== Problem ==
The listing that follows must be retyped exactly, without its pictures.

== Exercise inputs ==
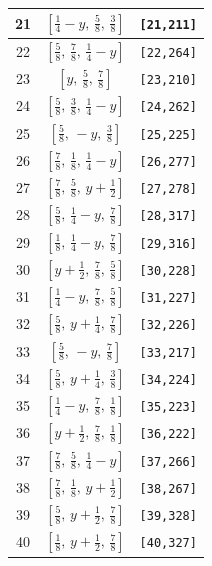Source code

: \documentclass[fleqn,8pt]{jsarticle}
\begin{document}
\begin{longtable}{ccc}
21 & $\left[ \frac{1}{4} - y,\, \frac{5}{8},\, \frac{3}{8} \right]$ & {\tt [21,211]} \\ \hline
22 & $\left[ \frac{5}{8},\, \frac{7}{8},\, \frac{1}{4} - y \right]$ & {\tt [22,264]} \\ \hline
23 & $\left[ y,\, \frac{5}{8},\, \frac{7}{8} \right]$ & {\tt [23,210]} \\ \hline
24 & $\left[ \frac{5}{8},\, \frac{3}{8},\, \frac{1}{4} - y \right]$ & {\tt [24,262]} \\ \hline
25 & $\left[ \frac{5}{8},\, - y,\, \frac{3}{8} \right]$ & {\tt [25,225]} \\ \hline
26 & $\left[ \frac{7}{8},\, \frac{1}{8},\, \frac{1}{4} - y \right]$ & {\tt [26,277]} \\ \hline
27 & $\left[ \frac{7}{8},\, \frac{5}{8},\, y + \frac{1}{2} \right]$ & {\tt [27,278]} \\ \hline
28 & $\left[ \frac{5}{8},\, \frac{1}{4} - y,\, \frac{7}{8} \right]$ & {\tt [28,317]} \\ \hline
29 & $\left[ \frac{1}{8},\, \frac{1}{4} - y,\, \frac{7}{8} \right]$ & {\tt [29,316]} \\ \hline
30 & $\left[ y + \frac{1}{2},\, \frac{7}{8},\, \frac{5}{8} \right]$ & {\tt [30,228]} \\ \hline
31 & $\left[ \frac{1}{4} - y,\, \frac{7}{8},\, \frac{5}{8} \right]$ & {\tt [31,227]} \\ \hline
32 & $\left[ \frac{5}{8},\, y + \frac{1}{4},\, \frac{7}{8} \right]$ & {\tt [32,226]} \\ \hline
33 & $\left[ \frac{5}{8},\, - y,\, \frac{7}{8} \right]$ & {\tt [33,217]} \\ \hline
34 & $\left[ \frac{5}{8},\, y + \frac{1}{4},\, \frac{3}{8} \right]$ & {\tt [34,224]} \\ \hline
35 & $\left[ \frac{1}{4} - y,\, \frac{7}{8},\, \frac{1}{8} \right]$ & {\tt [35,223]} \\ \hline
36 & $\left[ y + \frac{1}{2},\, \frac{7}{8},\, \frac{1}{8} \right]$ & {\tt [36,222]} \\ \hline
37 & $\left[ \frac{7}{8},\, \frac{5}{8},\, \frac{1}{4} - y \right]$ & {\tt [37,266]} \\ \hline
38 & $\left[ \frac{7}{8},\, \frac{1}{8},\, y + \frac{1}{2} \right]$ & {\tt [38,267]} \\ \hline
39 & $\left[ \frac{5}{8},\, y + \frac{1}{2},\, \frac{7}{8} \right]$ & {\tt [39,328]} \\ \hline
40 & $\left[ \frac{1}{8},\, y + \frac{1}{2},\, \frac{7}{8} \right]$ & {\tt [40,327]} \\ \hline

\end{longtable}
\end{document}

== Response ==
Source code

: \documentclass[fleqn,8pt]{jsarticle}
\begin{document}
\begin{longtable}{ccc}
21 & $\left[ \frac{1}{4} - y,\, \frac{5}{8},\, \frac{3}{8} \right]$ & {\tt [21,211]} \\ \hline
22 & $\left[ \frac{5}{8},\, \frac{7}{8},\, \frac{1}{4} - y \right]$ & {\tt [22,264]} \\ \hline
23 & $\left[ y,\, \frac{5}{8},\, \frac{7}{8} \right]$ & {\tt [23,210]} \\ \hline
24 & $\left[ \frac{5}{8},\, \frac{3}{8},\, \frac{1}{4} - y \right]$ & {\tt [24,262]} \\ \hline
25 & $\left[ \frac{5}{8},\, - y,\, \frac{3}{8} \right]$ & {\tt [25,225]} \\ \hline
26 & $\left[ \frac{7}{8},\, \frac{1}{8},\, \frac{1}{4} - y \right]$ & {\tt [26,277]} \\ \hline
27 & $\left[ \frac{7}{8},\, \frac{5}{8},\, y + \frac{1}{2} \right]$ & {\tt [27,278]} \\ \hline
28 & $\left[ \frac{5}{8},\, \frac{1}{4} - y,\, \frac{7}{8} \right]$ & {\tt [28,317]} \\ \hline
29 & $\left[ \frac{1}{8},\, \frac{1}{4} - y,\, \frac{7}{8} \right]$ & {\tt [29,316]} \\ \hline
30 & $\left[ y + \frac{1}{2},\, \frac{7}{8},\, \frac{5}{8} \right]$ & {\tt [30,228]} \\ \hline
31 & $\left[ \frac{1}{4} - y,\, \frac{7}{8},\, \frac{5}{8} \right]$ & {\tt [31,227]} \\ \hline
32 & $\left[ \frac{5}{8},\, y + \frac{1}{4},\, \frac{7}{8} \right]$ & {\tt [32,226]} \\ \hline
33 & $\left[ \frac{5}{8},\, - y,\, \frac{7}{8} \right]$ & {\tt [33,217]} \\ \hline
34 & $\left[ \frac{5}{8},\, y + \frac{1}{4},\, \frac{3}{8} \right]$ & {\tt [34,224]} \\ \hline
35 & $\left[ \frac{1}{4} - y,\, \frac{7}{8},\, \frac{1}{8} \right]$ & {\tt [35,223]} \\ \hline
36 & $\left[ y + \frac{1}{2},\, \frac{7}{8},\, \frac{1}{8} \right]$ & {\tt [36,222]} \\ \hline
37 & $\left[ \frac{7}{8},\, \frac{5}{8},\, \frac{1}{4} - y \right]$ & {\tt [37,266]} \\ \hline
38 & $\left[ \frac{7}{8},\, \frac{1}{8},\, y + \frac{1}{2} \right]$ & {\tt [38,267]} \\ \hline
39 & $\left[ \frac{5}{8},\, y + \frac{1}{2},\, \frac{7}{8} \right]$ & {\tt [39,328]} \\ \hline
40 & $\left[ \frac{1}{8},\, y + \frac{1}{2},\, \frac{7}{8} \right]$ & {\tt [40,327]} \\ \hline

\end{longtable}
\end{document}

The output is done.